Start of Block

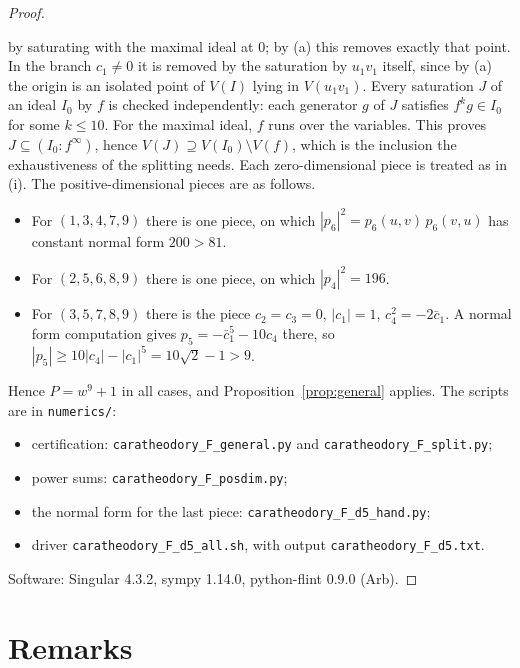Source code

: \documentclass[11pt]{amsart}
\theoremstyle{remark}
\begin{document}
\begin{proof}
\begin{itemize}
by saturating with the maximal ideal at $0$; by (a) this removes exactly that point. In the branch $c_1\ne0$ it is removed by the saturation by $u_1v_1$
itself, since by (a) the origin is an isolated point of $V(I)$ lying in $V(u_1v_1)$. Every saturation $J$ of an ideal $I_0$ by $f$ is checked
independently: each generator $g$ of $J$ satisfies $f^kg\in I_0$ for some $k\le10$. For the maximal ideal, $f$ runs over the variables. This proves
$J\subseteq(I_0:f^\infty)$, hence $V(J)\supseteq V(I_0)\setminus V(f)$, which is the inclusion the exhaustiveness of the splitting needs. Each
zero-dimensional piece is treated as in (i). The positive-dimensional pieces are as follows.
\begin{itemize}
\item For $(1,3,4,7,9)$ there is one piece, on which $|p_6|^2=p_6(u,v)\,p_6(v,u)$ has constant normal form $200>81$.
\item For $(2,5,6,8,9)$ there is one piece, on which $|p_4|^2=196$.
\item For $(3,5,7,8,9)$ there is the piece $c_2=c_3=0$, $|c_1|=1$, $c_4^2=-2\bar c_1$. A normal form computation gives $p_5=-\bar c_1^5-10c_4$ there, so
$|p_5|\ge10|c_4|-|c_1|^5=10\sqrt2-1>9$.
\end{itemize}
\end{itemize}
Hence $P=w^9+1$ in all cases, and Proposition~\ref{prop:general} applies. The scripts are in \texttt{numerics/}:
\begin{itemize}
\item certification: \texttt{caratheodory\_F\_general.py} and \texttt{caratheodory\_F\_split.py};
\item power sums: \texttt{caratheodory\_F\_posdim.py};
\item the normal form for the last piece: \texttt{caratheodory\_F\_d5\_hand.py};
\item driver \texttt{caratheodory\_F\_d5\_all.sh}, with output \texttt{caratheodory\_F\_d5.txt}.
\end{itemize}
Software: Singular 4.3.2, sympy 1.14.0, python-flint 0.9.0 (Arb).
\end{proof}

\section{Remarks}
\end{document}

End of Block

Using the material above, report each line where "form" occurs.

▸ **Response box**
\item For $(1,3,4,7,9)$ there is one piece, on which $|p_6|^2=p_6(u,v)\,p_6(v,u)$ has constant normal form $200>81$.
\item For $(3,5,7,8,9)$ there is the piece $c_2=c_3=0$, $|c_1|=1$, $c_4^2=-2\bar c_1$. A normal form computation gives $p_5=-\bar c_1^5-10c_4$ there, so
\item the normal form for the last piece: \texttt{caratheodory\_F\_d5\_hand.py};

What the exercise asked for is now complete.